--- START ---

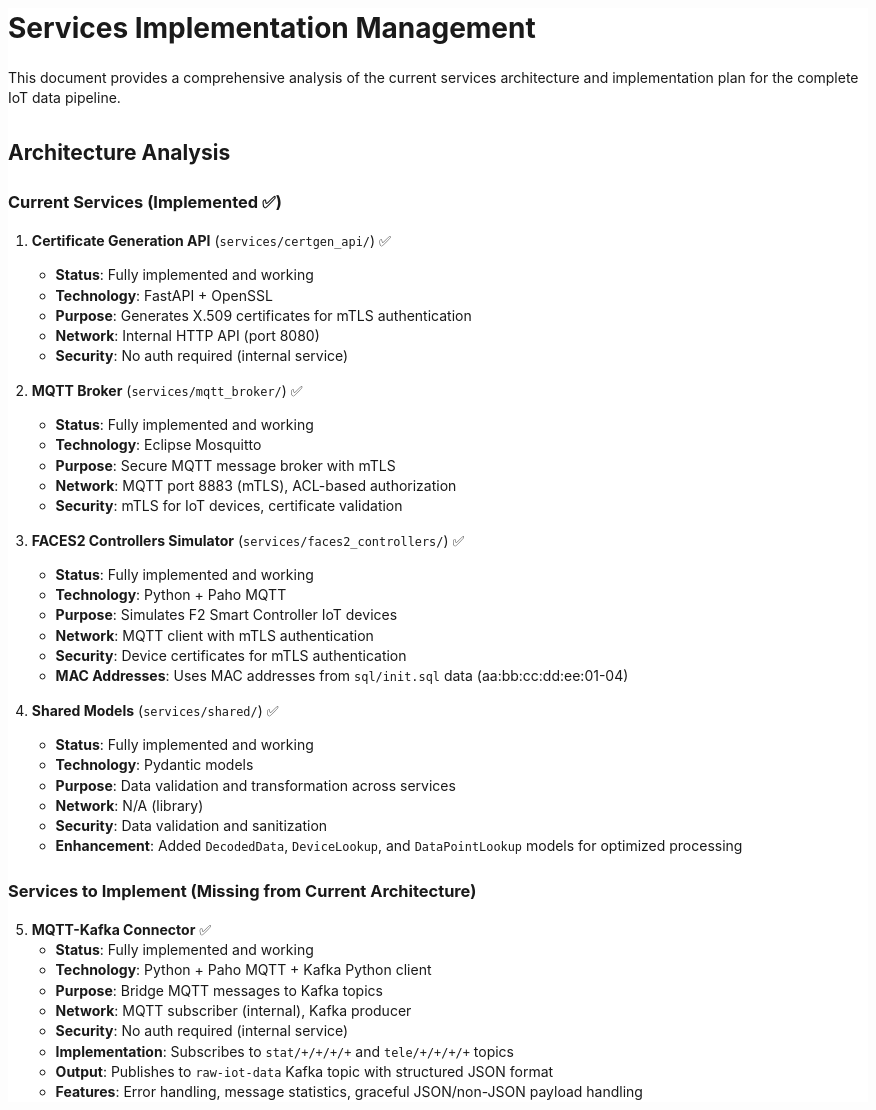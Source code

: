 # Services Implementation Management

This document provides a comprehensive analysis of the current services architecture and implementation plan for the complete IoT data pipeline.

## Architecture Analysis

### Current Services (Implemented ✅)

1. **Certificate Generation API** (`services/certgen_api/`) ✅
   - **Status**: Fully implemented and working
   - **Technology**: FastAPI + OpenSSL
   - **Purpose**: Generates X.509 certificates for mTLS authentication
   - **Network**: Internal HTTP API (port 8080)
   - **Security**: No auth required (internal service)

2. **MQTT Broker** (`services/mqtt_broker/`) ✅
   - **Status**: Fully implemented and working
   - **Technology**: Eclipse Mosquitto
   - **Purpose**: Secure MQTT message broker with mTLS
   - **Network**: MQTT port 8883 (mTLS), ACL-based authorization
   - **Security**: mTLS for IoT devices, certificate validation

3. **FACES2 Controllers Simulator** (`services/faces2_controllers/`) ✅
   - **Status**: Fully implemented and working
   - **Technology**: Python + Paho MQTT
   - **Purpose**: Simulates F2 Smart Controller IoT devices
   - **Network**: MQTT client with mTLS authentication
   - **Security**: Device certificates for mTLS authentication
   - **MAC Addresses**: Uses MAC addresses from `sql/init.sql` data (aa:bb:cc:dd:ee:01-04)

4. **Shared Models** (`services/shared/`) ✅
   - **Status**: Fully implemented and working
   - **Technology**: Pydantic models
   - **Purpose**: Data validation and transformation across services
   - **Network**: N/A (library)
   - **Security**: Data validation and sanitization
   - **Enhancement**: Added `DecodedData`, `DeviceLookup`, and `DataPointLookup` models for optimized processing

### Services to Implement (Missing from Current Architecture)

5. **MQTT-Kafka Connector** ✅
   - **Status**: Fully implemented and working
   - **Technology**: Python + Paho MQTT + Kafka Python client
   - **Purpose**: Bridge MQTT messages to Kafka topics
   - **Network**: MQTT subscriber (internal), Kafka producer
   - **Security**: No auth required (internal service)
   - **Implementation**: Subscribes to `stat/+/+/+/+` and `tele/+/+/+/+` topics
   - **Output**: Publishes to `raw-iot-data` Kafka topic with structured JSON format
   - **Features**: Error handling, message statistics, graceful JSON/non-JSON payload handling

--- END ---
--- START ---

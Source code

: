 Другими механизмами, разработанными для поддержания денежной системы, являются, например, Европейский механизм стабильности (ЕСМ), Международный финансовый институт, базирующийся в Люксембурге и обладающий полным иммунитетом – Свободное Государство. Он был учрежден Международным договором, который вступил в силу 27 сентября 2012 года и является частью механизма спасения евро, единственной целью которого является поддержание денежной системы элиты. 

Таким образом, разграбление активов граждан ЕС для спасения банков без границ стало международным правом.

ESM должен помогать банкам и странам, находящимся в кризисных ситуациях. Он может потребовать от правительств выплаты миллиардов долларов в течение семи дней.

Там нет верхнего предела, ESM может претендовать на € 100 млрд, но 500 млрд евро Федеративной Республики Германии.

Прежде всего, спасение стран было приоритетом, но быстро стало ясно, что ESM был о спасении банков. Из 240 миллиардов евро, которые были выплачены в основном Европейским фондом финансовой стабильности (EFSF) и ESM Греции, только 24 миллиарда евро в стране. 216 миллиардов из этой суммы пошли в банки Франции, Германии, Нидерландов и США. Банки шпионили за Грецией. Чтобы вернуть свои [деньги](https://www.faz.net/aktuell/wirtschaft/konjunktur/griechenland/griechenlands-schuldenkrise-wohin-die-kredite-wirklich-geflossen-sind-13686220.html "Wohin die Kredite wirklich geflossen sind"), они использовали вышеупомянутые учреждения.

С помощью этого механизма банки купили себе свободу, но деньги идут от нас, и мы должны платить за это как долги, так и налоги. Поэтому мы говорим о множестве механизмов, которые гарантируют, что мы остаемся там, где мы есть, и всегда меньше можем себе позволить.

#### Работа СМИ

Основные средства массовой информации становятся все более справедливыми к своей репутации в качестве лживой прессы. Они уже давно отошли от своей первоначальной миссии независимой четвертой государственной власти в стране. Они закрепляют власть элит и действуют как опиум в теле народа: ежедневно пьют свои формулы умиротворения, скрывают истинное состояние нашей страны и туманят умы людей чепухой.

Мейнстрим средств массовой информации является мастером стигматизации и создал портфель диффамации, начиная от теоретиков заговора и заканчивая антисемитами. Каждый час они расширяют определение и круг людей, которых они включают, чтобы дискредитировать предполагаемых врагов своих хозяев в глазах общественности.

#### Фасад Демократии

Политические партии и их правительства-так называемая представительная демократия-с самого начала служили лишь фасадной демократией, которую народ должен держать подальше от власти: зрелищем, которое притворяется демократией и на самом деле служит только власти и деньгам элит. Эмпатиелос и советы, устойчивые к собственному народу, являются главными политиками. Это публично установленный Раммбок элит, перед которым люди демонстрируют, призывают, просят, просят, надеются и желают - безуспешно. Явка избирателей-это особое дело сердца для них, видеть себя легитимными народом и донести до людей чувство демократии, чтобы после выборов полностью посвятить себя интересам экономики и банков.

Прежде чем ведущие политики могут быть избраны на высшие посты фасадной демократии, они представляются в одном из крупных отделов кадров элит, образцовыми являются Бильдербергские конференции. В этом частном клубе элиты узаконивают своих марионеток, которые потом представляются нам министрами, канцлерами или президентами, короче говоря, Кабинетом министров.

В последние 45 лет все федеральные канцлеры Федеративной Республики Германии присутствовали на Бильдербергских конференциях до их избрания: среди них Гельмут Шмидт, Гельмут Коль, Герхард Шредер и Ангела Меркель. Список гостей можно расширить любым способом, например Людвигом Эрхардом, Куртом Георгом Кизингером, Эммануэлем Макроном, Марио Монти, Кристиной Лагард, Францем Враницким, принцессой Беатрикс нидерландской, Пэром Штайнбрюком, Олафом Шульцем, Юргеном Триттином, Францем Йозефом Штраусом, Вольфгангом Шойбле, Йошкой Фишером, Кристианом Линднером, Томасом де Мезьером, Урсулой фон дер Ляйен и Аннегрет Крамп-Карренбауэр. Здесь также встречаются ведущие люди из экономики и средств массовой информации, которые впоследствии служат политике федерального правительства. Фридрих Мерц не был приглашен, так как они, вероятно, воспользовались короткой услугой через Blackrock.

--- END ---

* [Work instruction]
Write down again, exactly as given, only the lines above that fall from the line with "- **Technology**: Eclipse Mosquitto" to the line with "- **Output**: Publishes", inclusive.

* [Result]
   - **Technology**: Eclipse Mosquitto
   - **Purpose**: Secure MQTT message broker with mTLS
   - **Network**: MQTT port 8883 (mTLS), ACL-based authorization
   - **Security**: mTLS for IoT devices, certificate validation

3. **FACES2 Controllers Simulator** (`services/faces2_controllers/`) ✅
   - **Status**: Fully implemented and working
   - **Technology**: Python + Paho MQTT
   - **Purpose**: Simulates F2 Smart Controller IoT devices
   - **Network**: MQTT client with mTLS authentication
   - **Security**: Device certificates for mTLS authentication
   - **MAC Addresses**: Uses MAC addresses from `sql/init.sql` data (aa:bb:cc:dd:ee:01-04)

4. **Shared Models** (`services/shared/`) ✅
   - **Status**: Fully implemented and working
   - **Technology**: Pydantic models
   - **Purpose**: Data validation and transformation across services
   - **Network**: N/A (library)
   - **Security**: Data validation and sanitization
   - **Enhancement**: Added `DecodedData`, `DeviceLookup`, and `DataPointLookup` models for optimized processing

### Services to Implement (Missing from Current Architecture)

5. **MQTT-Kafka Connector** ✅
   - **Status**: Fully implemented and working
   - **Technology**: Python + Paho MQTT + Kafka Python client
   - **Purpose**: Bridge MQTT messages to Kafka topics
   - **Network**: MQTT subscriber (internal), Kafka producer
   - **Security**: No auth required (internal service)
   - **Implementation**: Subscribes to `stat/+/+/+/+` and `tele/+/+/+/+` topics
   - **Output**: Publishes to `raw-iot-data` Kafka topic with structured JSON format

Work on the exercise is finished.